Scientists thought that within this gale of electrified atoms, a few might
manage to obtain a complete complement of electrons and thus be rendered
electrically neutral (the number of surrounding electrons, which are
negatively charged, balances the number of positively charged protons at
the center of the atom). The detection by IMAGE is the first confirmation
of this idea, and the surprising result is that such atoms may be up to
ten times more common than previously thought.

Electrically neutral atoms become the "free spirits" of the solar wind
because they do not feel magnetic forces, and thus can chart their own paths
through the solar system, ignoring the contours of the ubiquitous magnetic
fields in interplanetary space that their electrically charged cousins must
follow. Like free spirits everywhere, neutral atoms are rare; for every
10,000 electrified solar wind atoms, there exist no more than 10 neutral
atoms. Nevertheless, this faint whisper of particles snubs the Earth’s
magnetic field that blocks the electrified solar wind, offering a rare
glimpse of solar wind activity from within our magnetic shield.

Solar scientists have proposed that neutral atoms may help to better estimate
the arrival time of solar storms, which occasionally disrupt high-technology
systems at Earth. Some solar storms are caused by the impact of billion-ton
clouds of electrified gas with the Earth’s magnetic field.
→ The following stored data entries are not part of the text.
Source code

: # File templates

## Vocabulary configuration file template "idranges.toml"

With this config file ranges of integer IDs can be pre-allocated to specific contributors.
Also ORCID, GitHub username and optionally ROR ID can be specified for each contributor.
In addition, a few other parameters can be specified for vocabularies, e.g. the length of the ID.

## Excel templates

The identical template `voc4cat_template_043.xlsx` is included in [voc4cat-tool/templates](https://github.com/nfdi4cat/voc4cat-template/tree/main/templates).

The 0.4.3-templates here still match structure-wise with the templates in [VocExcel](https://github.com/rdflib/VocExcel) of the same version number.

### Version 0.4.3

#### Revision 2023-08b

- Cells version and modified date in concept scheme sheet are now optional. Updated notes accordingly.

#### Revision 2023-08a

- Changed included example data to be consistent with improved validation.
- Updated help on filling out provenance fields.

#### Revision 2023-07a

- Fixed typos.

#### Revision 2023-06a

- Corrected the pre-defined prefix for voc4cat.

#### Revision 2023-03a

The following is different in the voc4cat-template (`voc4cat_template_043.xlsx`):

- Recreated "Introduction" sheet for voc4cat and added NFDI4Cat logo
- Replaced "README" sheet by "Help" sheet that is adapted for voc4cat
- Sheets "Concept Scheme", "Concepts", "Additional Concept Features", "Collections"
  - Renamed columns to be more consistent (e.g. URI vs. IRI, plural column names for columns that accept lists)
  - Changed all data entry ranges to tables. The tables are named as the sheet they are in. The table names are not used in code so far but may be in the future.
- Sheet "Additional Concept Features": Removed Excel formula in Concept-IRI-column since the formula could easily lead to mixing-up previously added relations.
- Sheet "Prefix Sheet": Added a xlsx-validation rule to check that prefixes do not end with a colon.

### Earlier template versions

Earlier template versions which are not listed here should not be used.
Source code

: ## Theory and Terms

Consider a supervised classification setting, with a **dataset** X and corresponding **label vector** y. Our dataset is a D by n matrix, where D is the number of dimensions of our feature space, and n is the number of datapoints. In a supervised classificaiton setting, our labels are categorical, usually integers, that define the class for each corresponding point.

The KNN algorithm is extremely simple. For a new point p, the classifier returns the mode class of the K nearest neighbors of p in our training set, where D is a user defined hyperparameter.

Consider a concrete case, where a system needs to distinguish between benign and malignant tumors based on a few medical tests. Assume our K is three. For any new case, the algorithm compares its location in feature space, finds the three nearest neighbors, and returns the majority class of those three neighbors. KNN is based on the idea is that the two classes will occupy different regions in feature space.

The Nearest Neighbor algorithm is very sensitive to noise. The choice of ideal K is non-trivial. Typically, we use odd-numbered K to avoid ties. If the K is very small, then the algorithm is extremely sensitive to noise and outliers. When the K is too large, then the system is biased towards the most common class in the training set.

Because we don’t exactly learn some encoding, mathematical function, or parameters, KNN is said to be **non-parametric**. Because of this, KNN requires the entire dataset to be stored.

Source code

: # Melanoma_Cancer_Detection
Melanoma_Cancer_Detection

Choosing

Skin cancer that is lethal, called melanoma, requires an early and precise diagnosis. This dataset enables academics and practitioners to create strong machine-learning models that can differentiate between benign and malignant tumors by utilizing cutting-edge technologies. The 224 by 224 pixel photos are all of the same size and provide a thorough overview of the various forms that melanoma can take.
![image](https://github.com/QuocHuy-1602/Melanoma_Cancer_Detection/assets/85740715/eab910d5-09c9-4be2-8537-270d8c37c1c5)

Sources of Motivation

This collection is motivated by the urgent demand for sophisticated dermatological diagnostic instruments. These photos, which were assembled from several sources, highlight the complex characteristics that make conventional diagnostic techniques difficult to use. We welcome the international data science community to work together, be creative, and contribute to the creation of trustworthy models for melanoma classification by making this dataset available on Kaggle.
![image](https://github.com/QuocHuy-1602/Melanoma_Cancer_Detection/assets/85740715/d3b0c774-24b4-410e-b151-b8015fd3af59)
Such clouds,
called Coronal Mass Ejections (CME’s), are blasted from near the visible
surface of the Sun at speeds of up to 4.5 million miles per hour.

According to the theory, the CME clouds should carry a higher population
of neutral atoms than the solar wind because they come from near the solar
surface, where it is much cooler than the solar atmosphere, which is the
source of the solar wind. With less heat, fewer atoms will lose their
electrons, and thus more neutral atoms are carried within a CME cloud. As
it races through space, the CME cloud slows down because it plows into the
slower solar wind and its magnetic field. Because they can’t feel magnetic
forces, the CME neutral atoms ignore what the electrically charged majority
is doing and continue to travel at the original speed of the CME.

This leads some solar scientists to propose that there should be a burst of
neutral atoms at Earth shortly before the arrival of an Earth-directed CME
cloud (about 2 – 3 hours before impact, on average). If further observations
with IMAGE show this to be correct, it could greatly benefit space weather
forecasts, because it is difficult to gauge the distance and speed of CME
clouds when they are heading directly towards us.

However, most solar wind neutral atoms are made, not born; that is, they
become neutral by taking electrons from another atom that is electrically
neutral. Like an atomic version of a purse snatching, a fast electrified
atom in the solar wind passes near an existing neutral atom and steals an
electron from it, then races on, blissfully unaware of the magnetic field
that once constrained its motion.

There are three sources of original neutral atoms encountered by the solar
wind as it flows toward Earth: neutrals that are released from the dust
grains left over from the cloud that formed the solar system, neutrals
from other stars (in interstellar gas clouds that the solar system passes
through), and neutrals from the Earth’s upper atmosphere.

The 11-year cycle of violent solar activity will change the amount of
neutrals from Earth, while the amount of interstellar neutrals will vary
as Earth progresses in its orbit around the Sun (from upwind to downwind
in the interstellar gas flow through the solar system). This will cause
the solar wind neutrals detected by IMAGE to vary accordingly. By making
long-term observations and subtracting these variations out, researchers
using IMAGE can estimate the neutral atoms contributed by the solar system
dust (which is constant), and thus get a better estimate on how much dust

"Estimates on the amount of primordial dust in the inner solar system vary
by a factor of 10,000, so this will really help us get a better picture of
how much dust there is inside of Earth’s orbit," said Dr. Michael Collier,
LENA experiment scientist and co-author of the neutral atom detection paper.